:: About this exercise ::
The answer is all of the entries below, repeated exactly and free of pictures.

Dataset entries
* * * *

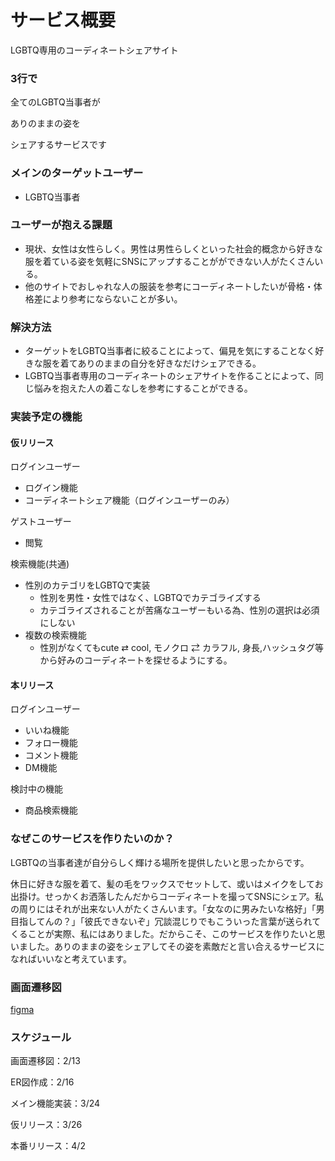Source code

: # **サービス概要**

LGBTQ専用のコーディネートシェアサイト

### **3行で**

全てのLGBTQ当事者が

ありのままの姿を

シェアするサービスです

### **メインのターゲットユーザー**

- LGBTQ当事者

### **ユーザーが抱える課題**

- 現状、女性は女性らしく。男性は男性らしくといった社会的概念から好きな服を着ている姿を気軽にSNSにアップすることがができない人がたくさんいる。
- 他のサイトでおしゃれな人の服装を参考にコーディネートしたいが骨格・体格差により参考にならないことが多い。

### **解決方法**

- ターゲットをLGBTQ当事者に絞ることによって、偏見を気にすることなく好きな服を着てありのままの自分を好きなだけシェアできる。
- LGBTQ当事者専用のコーディネートのシェアサイトを作ることによって、同じ悩みを抱えた人の着こなしを参考にすることができる。

### **実装予定の機能**

#### 仮リリース

ログインユーザー

- ログイン機能
- コーディネートシェア機能（ログインユーザーのみ）

ゲストユーザー

- 閲覧

検索機能(共通)

- 性別のカテゴリをLGBTQで実装
    - 性別を男性・女性ではなく、LGBTQでカテゴライズする
    - カテゴライズされることが苦痛なユーザーもいる為、性別の選択は必須にしない
- 複数の検索機能
    - 性別がなくてもcute ⇄ cool, モノクロ ⇄ カラフル, 身長,ハッシュタグ等から好みのコーディネートを探せるようにする。


#### 本リリース

ログインユーザー

- いいね機能
- フォロー機能
- コメント機能
- DM機能

検討中の機能

- 商品検索機能

### **なぜこのサービスを作りたいのか？**

LGBTQの当事者達が自分らしく輝ける場所を提供したいと思ったからです。

休日に好きな服を着て、髪の毛をワックスでセットして、或いはメイクをしてお出掛け。せっかくお洒落したんだからコーディネートを撮ってSNSにシェア。私の周りにはそれが出来ない人がたくさんいます。「女なのに男みたいな格好」「男目指してんの？」「彼氏できないぞ」冗談混じりでもこういった言葉が送られてくることが実際、私にはありました。だからこそ、このサービスを作りたいと思いました。ありのままの姿をシェアしてその姿を素敵だと言い合えるサービスになればいいなと考えています。

### **画面遷移図**

[figma](https://www.figma.com/file/7jLNotLCLpn61bSqUjmpYH/Top?node-id=0%3A1)

### **スケジュール**

画面遷移図：2/13

ER図作成：2/16

メイン機能実装：3/24

仮リリース：3/26

本番リリース：4/2
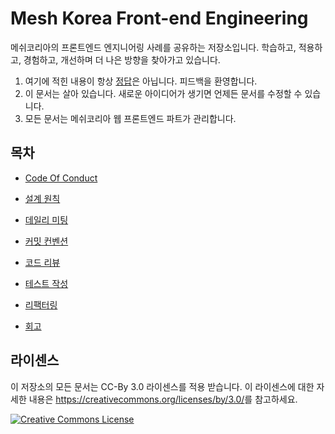 # Mesh Korea Front-end Engineering

메쉬코리아의 프론트엔드 엔지니어링 사례를 공유하는 저장소입니다. 학습하고, 적용하고, 경험하고, 개선하며 더 나은 방향을 찾아가고 있습니다.

1) 여기에 적힌 내용이 항상 <u>정답</u>은 아닙니다. 피드백을 환영합니다. 
2) 이 문서는 살아 있습니다. 새로운 아이디어가 생기면 언제든 문서를 수정할 수 있습니다.
3) 모든 문서는 메쉬코리아 웹 프론트엔드 파트가 관리합니다. 

  

## 목차

- [Code Of Conduct](./coc/index.md)

- [설계 원칙](./design/index.md)

- [데일리 미팅](./daily-meeting/index.md)

- [커밋 컨벤션](./conventions/commit/index.md)

- [코드 리뷰](./conventions/code-review/index.md)

- [테스트 작성](./tests/index.md)

- [리팩터링](./refactoring/index.md)

- [회고](./retrospective/index.md)

  

## 라이센스

이 저장소의 모든 문서는 CC-By 3.0 라이센스를 적용 받습니다. 이 라이센스에 대한 자세한 내용은 <https://creativecommons.org/licenses/by/3.0/>를 참고하세요.

<a rel="license" href="https://creativecommons.org/licenses/by/3.0/"><img alt="Creative Commons License" style="border-width:0" src="https://i.creativecommons.org/l/by/3.0/88x31.png" /></a>

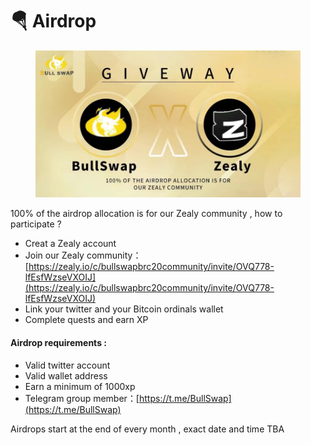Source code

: # 🪂 Airdrop

<figure><img src="../.gitbook/assets/微信图片_20230609230632.jpg" alt=""><figcaption></figcaption></figure>

100% of the airdrop allocation is for our Zealy community , how to participate ?

* Creat a Zealy account&#x20;
* Join our Zealy community：[https://zealy.io/c/bullswapbrc20community/invite/OVQ778-lfEsfWzseVXOIJ](https://zealy.io/c/bullswapbrc20community/invite/OVQ778-lfEsfWzseVXOIJ)
* Link your twitter and your Bitcoin ordinals wallet
* Complete quests and earn XP

#### Airdrop requirements :&#x20;

* Valid twitter account
* Valid wallet address
* Earn a minimum of 1000xp
* Telegram group member：[https://t.me/BullSwap](https://t.me/BullSwap)

Airdrops start at the end of every month , exact date and time TBA

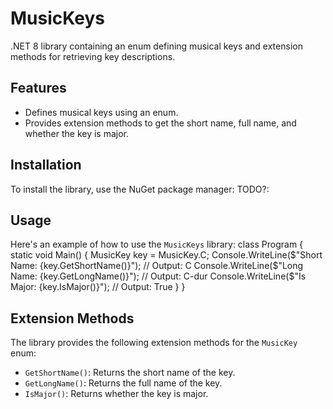# MusicKeys

.NET 8 library containing an enum defining musical keys and extension methods for retrieving key descriptions.

## Features

- Defines musical keys using an enum.
- Provides extension methods to get the short name, full name, and whether the key is major.

## Installation

To install the library, use the NuGet package manager:
TODO?:
## Usage

Here's an example of how to use the `MusicKeys` library:
class Program
{ 
static void Main() 
{ 
MusicKey key = MusicKey.C; 
Console.WriteLine($"Short Name: {key.GetShortName()}"); // Output: C 
Console.WriteLine($"Long Name: {key.GetLongName()}");   // Output: C-dur 
Console.WriteLine($"Is Major: {key.IsMajor()}");        // Output: True 
} }
## Extension Methods

The library provides the following extension methods for the `MusicKey` enum:

- `GetShortName()`: Returns the short name of the key.
- `GetLongName()`: Returns the full name of the key.
- `IsMajor()`: Returns whether the key is major.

* * * *

:: Your response ::
Source code

: # **サービス概要**

LGBTQ専用のコーディネートシェアサイト

### **3行で**

全てのLGBTQ当事者が

ありのままの姿を

シェアするサービスです

### **メインのターゲットユーザー**

- LGBTQ当事者

### **ユーザーが抱える課題**

- 現状、女性は女性らしく。男性は男性らしくといった社会的概念から好きな服を着ている姿を気軽にSNSにアップすることがができない人がたくさんいる。
- 他のサイトでおしゃれな人の服装を参考にコーディネートしたいが骨格・体格差により参考にならないことが多い。

### **解決方法**

- ターゲットをLGBTQ当事者に絞ることによって、偏見を気にすることなく好きな服を着てありのままの自分を好きなだけシェアできる。
- LGBTQ当事者専用のコーディネートのシェアサイトを作ることによって、同じ悩みを抱えた人の着こなしを参考にすることができる。

### **実装予定の機能**

#### 仮リリース

ログインユーザー

- ログイン機能
- コーディネートシェア機能（ログインユーザーのみ）

ゲストユーザー

- 閲覧

検索機能(共通)

- 性別のカテゴリをLGBTQで実装
    - 性別を男性・女性ではなく、LGBTQでカテゴライズする
    - カテゴライズされることが苦痛なユーザーもいる為、性別の選択は必須にしない
- 複数の検索機能
    - 性別がなくてもcute ⇄ cool, モノクロ ⇄ カラフル, 身長,ハッシュタグ等から好みのコーディネートを探せるようにする。


#### 本リリース

ログインユーザー

- いいね機能
- フォロー機能
- コメント機能
- DM機能

検討中の機能

- 商品検索機能

### **なぜこのサービスを作りたいのか？**

LGBTQの当事者達が自分らしく輝ける場所を提供したいと思ったからです。

休日に好きな服を着て、髪の毛をワックスでセットして、或いはメイクをしてお出掛け。せっかくお洒落したんだからコーディネートを撮ってSNSにシェア。私の周りにはそれが出来ない人がたくさんいます。「女なのに男みたいな格好」「男目指してんの？」「彼氏できないぞ」冗談混じりでもこういった言葉が送られてくることが実際、私にはありました。だからこそ、このサービスを作りたいと思いました。ありのままの姿をシェアしてその姿を素敵だと言い合えるサービスになればいいなと考えています。

### **画面遷移図**

[figma](https://www.figma.com/file/7jLNotLCLpn61bSqUjmpYH/Top?node-id=0%3A1)

### **スケジュール**

画面遷移図：2/13

ER図作成：2/16

メイン機能実装：3/24

仮リリース：3/26

本番リリース：4/2
 # Mesh Korea Front-end Engineering

메쉬코리아의 프론트엔드 엔지니어링 사례를 공유하는 저장소입니다. 학습하고, 적용하고, 경험하고, 개선하며 더 나은 방향을 찾아가고 있습니다.

1) 여기에 적힌 내용이 항상 <u>정답</u>은 아닙니다. 피드백을 환영합니다. 
2) 이 문서는 살아 있습니다. 새로운 아이디어가 생기면 언제든 문서를 수정할 수 있습니다.
3) 모든 문서는 메쉬코리아 웹 프론트엔드 파트가 관리합니다. 

  

## 목차

- [Code Of Conduct](./coc/index.md)

- [설계 원칙](./design/index.md)

- [데일리 미팅](./daily-meeting/index.md)

- [커밋 컨벤션](./conventions/commit/index.md)

- [코드 리뷰](./conventions/code-review/index.md)

- [테스트 작성](./tests/index.md)

- [리팩터링](./refactoring/index.md)

- [회고](./retrospective/index.md)

  

## 라이센스

이 저장소의 모든 문서는 CC-By 3.0 라이센스를 적용 받습니다. 이 라이센스에 대한 자세한 내용은 <https://creativecommons.org/licenses/by/3.0/>를 참고하세요.

<a rel="license" href="https://creativecommons.org/licenses/by/3.0/"><img alt="Creative Commons License" style="border-width:0" src="https://i.creativecommons.org/l/by/3.0/88x31.png" /></a>

Source code

: # 🪂 Airdrop

<figure><img src="../.gitbook/assets/微信图片_20230609230632.jpg" alt=""><figcaption></figcaption></figure>

100% of the airdrop allocation is for our Zealy community , how to participate ?

* Creat a Zealy account&#x20;
* Join our Zealy community：[https://zealy.io/c/bullswapbrc20community/invite/OVQ778-lfEsfWzseVXOIJ](https://zealy.io/c/bullswapbrc20community/invite/OVQ778-lfEsfWzseVXOIJ)
* Link your twitter and your Bitcoin ordinals wallet
* Complete quests and earn XP

#### Airdrop requirements :&#x20;

* Valid twitter account
* Valid wallet address
* Earn a minimum of 1000xp
* Telegram group member：[https://t.me/BullSwap](https://t.me/BullSwap)

Airdrops start at the end of every month , exact date and time TBA

# MusicKeys

.NET 8 library containing an enum defining musical keys and extension methods for retrieving key descriptions.

## Features

- Defines musical keys using an enum.
- Provides extension methods to get the short name, full name, and whether the key is major.

## Installation

To install the library, use the NuGet package manager:
TODO?:
## Usage

Here's an example of how to use the `MusicKeys` library:
class Program
{ 
static void Main() 
{ 
MusicKey key = MusicKey.C; 
Console.WriteLine($"Short Name: {key.GetShortName()}"); // Output: C 
Console.WriteLine($"Long Name: {key.GetLongName()}");   // Output: C-dur 
Console.WriteLine($"Is Major: {key.IsMajor()}");        // Output: True 
} }
## Extension Methods

The library provides the following extension methods for the `MusicKey` enum:

- `GetShortName()`: Returns the short name of the key.
- `GetLongName()`: Returns the full name of the key.
- `IsMajor()`: Returns whether the key is major.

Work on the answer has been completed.